The human race has never had it so good, according to Johan Norberg, author of Progress: Ten Reasons to Look Forward to the Future.
Longer lives and reduced poverty are signs we must be doing something right, he says.
Listen to the full interview
Over the last 15 years – for the first time since the Industrial Revolution – there has been a decline in global inequality and an increase in “global justice”, says Norberg.
Two hundred years ago, no country in the world had an average life expectancy over 40 years old. Today, none has a life expectancy under 40.
Twenty-five years ago, 37 percent of the world’s population lived in poverty. Today, it’s 9 percent.
And for the first time in history, geography is no longer destiny. Where you are born determines less and less the kind of life you will lead.
So why aren’t we, as a species, worrying less?
“I think our ancestors survived because they worried. They passed on their genes to us, but also their stress hormones.”
Worry can also be viewed as a sign of privilege.
“As the old saying goes, 'If you don’t have food, you have one problem in your life. If you have food, you have thousands of problems'.”
Horberg admits he was once a worrier himself. As a young man, his pessimism led into anarchism.
“I thought governments and big industry were kind of ruining the planet and it would be better to go back in time and back to nature."
It was learning about history which changed his mind, he says.
“I began to think ‘Where would I have been in a world without the Industrial Revolution?

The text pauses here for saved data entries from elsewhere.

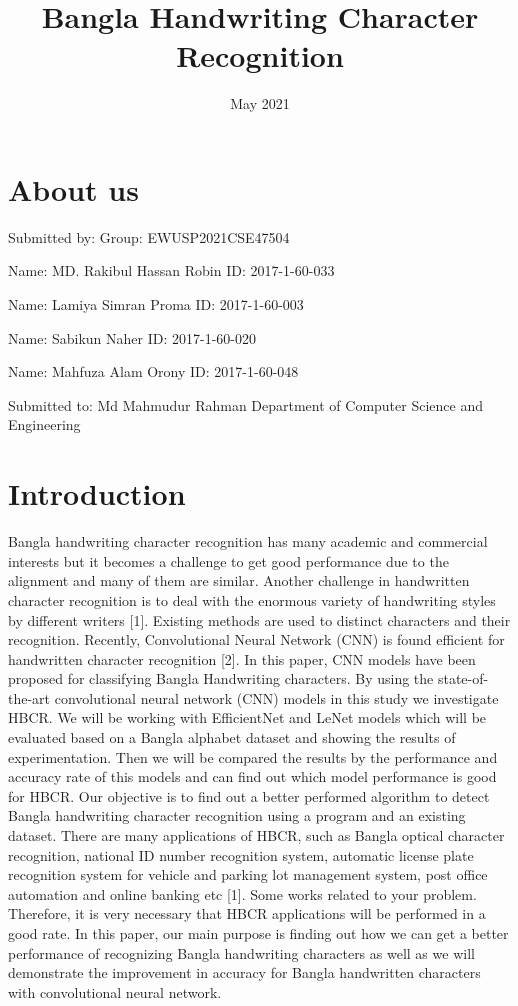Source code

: \documentclass{article}
\title{Bangla Handwriting Character Recognition}
\date{May 2021}
\begin{document}
\maketitle
\section{About us}
Submitted by:
Group: EWUSP2021CSE47504

Name: MD. Rakibul Hassan Robin
ID: 2017-1-60-033

Name: Lamiya Simran Proma
ID: 2017-1-60-003

Name: Sabikun Naher
ID: 2017-1-60-020

Name: Mahfuza Alam Orony
ID: 2017-1-60-048


Submitted to:
Md Mahmudur Rahman
Department of Computer Science and Engineering

\section{Introduction}
Bangla handwriting character recognition has many academic and commercial interests but it becomes a challenge to get good performance due to the alignment and many of them are similar. Another challenge in handwritten character recognition is to deal with the enormous variety of handwriting styles by different writers [1]. Existing methods are used to distinct characters and their recognition. Recently, Convolutional Neural Network (CNN) is found efficient for handwritten character recognition [2]. 
In this paper, CNN models have been proposed for classifying Bangla Handwriting characters. By using the state-of-the-art convolutional neural network (CNN) models in this study we investigate HBCR. We will be working with EfficientNet and LeNet models which will be evaluated based on a Bangla alphabet dataset and showing the results of experimentation. Then we will be compared the results by the performance and accuracy rate of this models and can find out which model performance is good for HBCR. Our objective is to find out a better performed algorithm to detect Bangla handwriting character recognition using a program and an existing dataset.
There are many applications of HBCR, such as Bangla optical character recognition, national ID number recognition system, automatic license plate recognition system for vehicle and parking lot management system, post office automation and online banking etc [1]. Some works related to your problem. Therefore, it is very necessary that HBCR applications will be performed in a good rate. In this paper, our main purpose is finding out how we can get a better performance of recognizing Bangla handwriting characters as well as we will demonstrate the improvement in accuracy for Bangla handwritten characters with convolutional neural network.
	
\end{document}
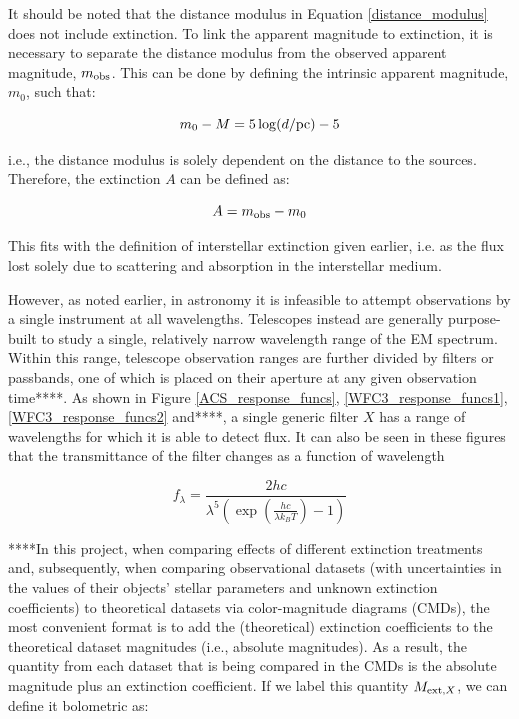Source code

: \documentclass[12pt, a4paper]{report}
\begin{document}
It should be noted that the distance modulus in Equation \ref{distance_modulus} does not include extinction. To link the apparent magnitude to extinction, it is necessary to separate the distance modulus from the observed apparent magnitude, $m_{\textnormal{obs}}$. This can be done by defining the intrinsic apparent magnitude, $m_{0}$, such that:

\begin{equation}
\label{intrinsic_app_mag}
m_{0} - M = 5\log(d/\textnormal{pc}) - 5
\end{equation}

i.e., the distance modulus is solely dependent on the distance to the  sources. Therefore, the extinction $A$ can be defined as:

\begin{equation}
\label{bol_extinc}
A = m_{\textnormal{obs}} - m_{0}
\end{equation}

This fits with the definition of interstellar extinction given earlier, i.e. as the flux lost solely due to scattering and absorption in the interstellar medium.

However, as noted earlier, in astronomy it is infeasible to attempt observations by a single instrument at all wavelengths. Telescopes instead are generally purpose-built to study a single, relatively narrow wavelength range of the EM spectrum. Within this range, telescope observation ranges are further divided by filters or passbands, one of which is placed on their aperture at any given observation time****. As shown in Figure \ref{ACS_response_funcs}, \ref{WFC3_response_funcs1}, \ref{WFC3_response_funcs2} and****, a single generic filter $X$ has a range of wavelengths for which it is able to detect flux. It can also be seen in these figures that the transmittance of the filter changes as a function of wavelength

\begin{equation}
f_{\lambda} = \frac{2hc}{\lambda^{5}\left(\exp\left({\frac{hc}{\lambda k_{B}T}}\right) - 1\right)}
\label{planck_bb}
\end{equation} 

****In this project, when comparing effects of different extinction treatments and, subsequently, when comparing observational datasets (with uncertainties in the values of their objects' stellar parameters and unknown extinction coefficients) to theoretical datasets via color-magnitude diagrams (CMDs), the most convenient format is to add the (theoretical) extinction coefficients to the theoretical dataset magnitudes (i.e., absolute magnitudes). As a result, the quantity from each dataset that is being compared in the CMDs is the absolute magnitude plus an extinction coefficient. If we label this quantity $M_{\textnormal{ext},X}$, we can define it bolometric as:
\end{document}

Probably nowhere because the life expectancy was too short.
“My ancestors in Northern Sweden, they didn’t have enough food. They had to put bark from the trees in bread to make it go further.”
Horberg admits his optimism doesn’t extend to the future of politics – his hopes are in humanity.
“When people are free to explore new knowledge and implement it and exchange the results, they do amazing things.
“They just want to make life a little better tomorrow than it was today for their families and neighbourhoods and customers.”
Johan Norberg is a senior fellow at the Cato Institute in Washington DC and at the European Centre for International Political Economy in Brussels.